> **EXERCISE REQUIREMENTS**:
Skipping the images, transcribe each record below as it is.

○ ○ ○

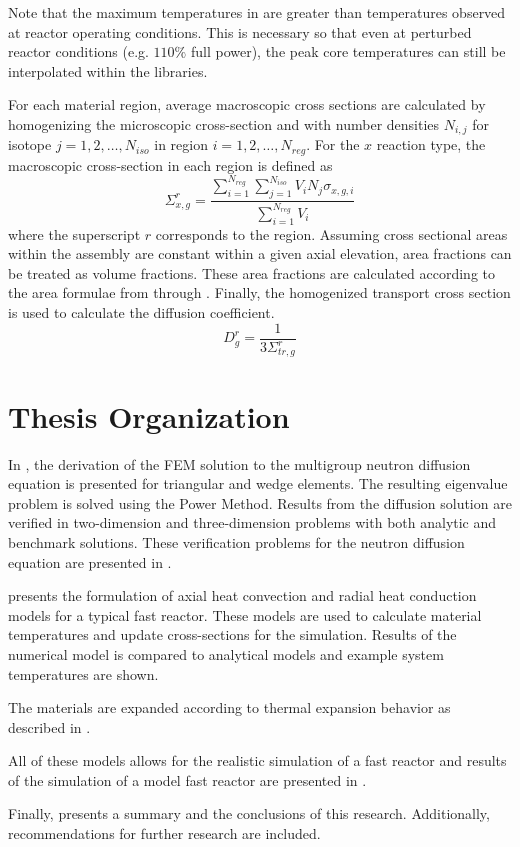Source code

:   Note that the maximum temperatures in  are greater than 
  temperatures observed at reactor operating conditions. This is necessary so 
  that even at perturbed reactor conditions (e.g. $110\%$ full power), the peak 
  core temperatures can still be interpolated within the libraries.

  For each material region, average macroscopic cross
  sections are calculated by homogenizing the microscopic cross-section and with 
  number densities $N_{i,j}$ for isotope ${j=1,2,\ldots,N_{iso}}$ in region
  ${i=1,2,\ldots,N_{reg}}$.  For the $x$ reaction type, the 
  macroscopic cross-section in each region is defined as
  \begin{equation}
    \Sigma_{x,g}^r = \frac{\sum_{i=1}^{N_{reg}} \sum_{j=1}^{N_{iso}} V_i N_{j} 
      \sigma_{x,g,i}} {\sum_{i=1}^{N_{reg}}V_i}
  \end{equation}
  where the superscript $r$ corresponds to the region. Assuming cross sectional
  areas within the assembly are constant within a given axial elevation, area
  fractions can be treated as volume fractions. These area fractions are
  calculated according to the area formulae from  through
  . Finally, the homogenized transport cross section is used 
  to calculate the diffusion coefficient.
  \begin{equation}
    D_g^r = \frac{1}{3 \Sigma_{tr,g}^r}
  \end{equation}

\section{Thesis Organization}
  In , the derivation of the FEM solution to the
  multigroup neutron diffusion equation is
  presented for triangular and wedge elements. The resulting eigenvalue problem
  is solved using the Power Method. Results from the diffusion solution are
  verified in two-dimension and three-dimension problems with both analytic and
  benchmark solutions. These verification problems for the neutron diffusion
  equation are presented in .

   presents the formulation of axial heat convection
  and radial heat conduction models for a typical fast reactor. These models are 
  used to calculate material temperatures and update cross-sections for the 
  simulation.  Results of the numerical model is compared to analytical models 
  and example system temperatures are shown.

  The materials are expanded according to thermal expansion behavior as
  described in . 
  
  All of these models allows for the realistic simulation of a fast reactor and 
  results of the simulation of a model fast reactor are presented in 
  .
 
  Finally,  presents a 
  summary and the conclusions of this research. Additionally, recommendations 
  for further research are included.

○ ○ ○

> **OUTPUT BELOW**:
Source code

:   Note that the maximum temperatures in  are greater than 
  temperatures observed at reactor operating conditions. This is necessary so 
  that even at perturbed reactor conditions (e.g. $110\%$ full power), the peak 
  core temperatures can still be interpolated within the libraries.

  For each material region, average macroscopic cross
  sections are calculated by homogenizing the microscopic cross-section and with 
  number densities $N_{i,j}$ for isotope ${j=1,2,\ldots,N_{iso}}$ in region
  ${i=1,2,\ldots,N_{reg}}$.  For the $x$ reaction type, the 
  macroscopic cross-section in each region is defined as
  \begin{equation}
    \Sigma_{x,g}^r = \frac{\sum_{i=1}^{N_{reg}} \sum_{j=1}^{N_{iso}} V_i N_{j} 
      \sigma_{x,g,i}} {\sum_{i=1}^{N_{reg}}V_i}
  \end{equation}
  where the superscript $r$ corresponds to the region. Assuming cross sectional
  areas within the assembly are constant within a given axial elevation, area
  fractions can be treated as volume fractions. These area fractions are
  calculated according to the area formulae from  through
  . Finally, the homogenized transport cross section is used 
  to calculate the diffusion coefficient.
  \begin{equation}
    D_g^r = \frac{1}{3 \Sigma_{tr,g}^r}
  \end{equation}

\section{Thesis Organization}
  In , the derivation of the FEM solution to the
  multigroup neutron diffusion equation is
  presented for triangular and wedge elements. The resulting eigenvalue problem
  is solved using the Power Method. Results from the diffusion solution are
  verified in two-dimension and three-dimension problems with both analytic and
  benchmark solutions. These verification problems for the neutron diffusion
  equation are presented in .

   presents the formulation of axial heat convection
  and radial heat conduction models for a typical fast reactor. These models are 
  used to calculate material temperatures and update cross-sections for the 
  simulation.  Results of the numerical model is compared to analytical models 
  and example system temperatures are shown.

  The materials are expanded according to thermal expansion behavior as
  described in . 
  
  All of these models allows for the realistic simulation of a fast reactor and 
  results of the simulation of a model fast reactor are presented in 
  .
 
  Finally,  presents a 
  summary and the conclusions of this research. Additionally, recommendations 
  for further research are included.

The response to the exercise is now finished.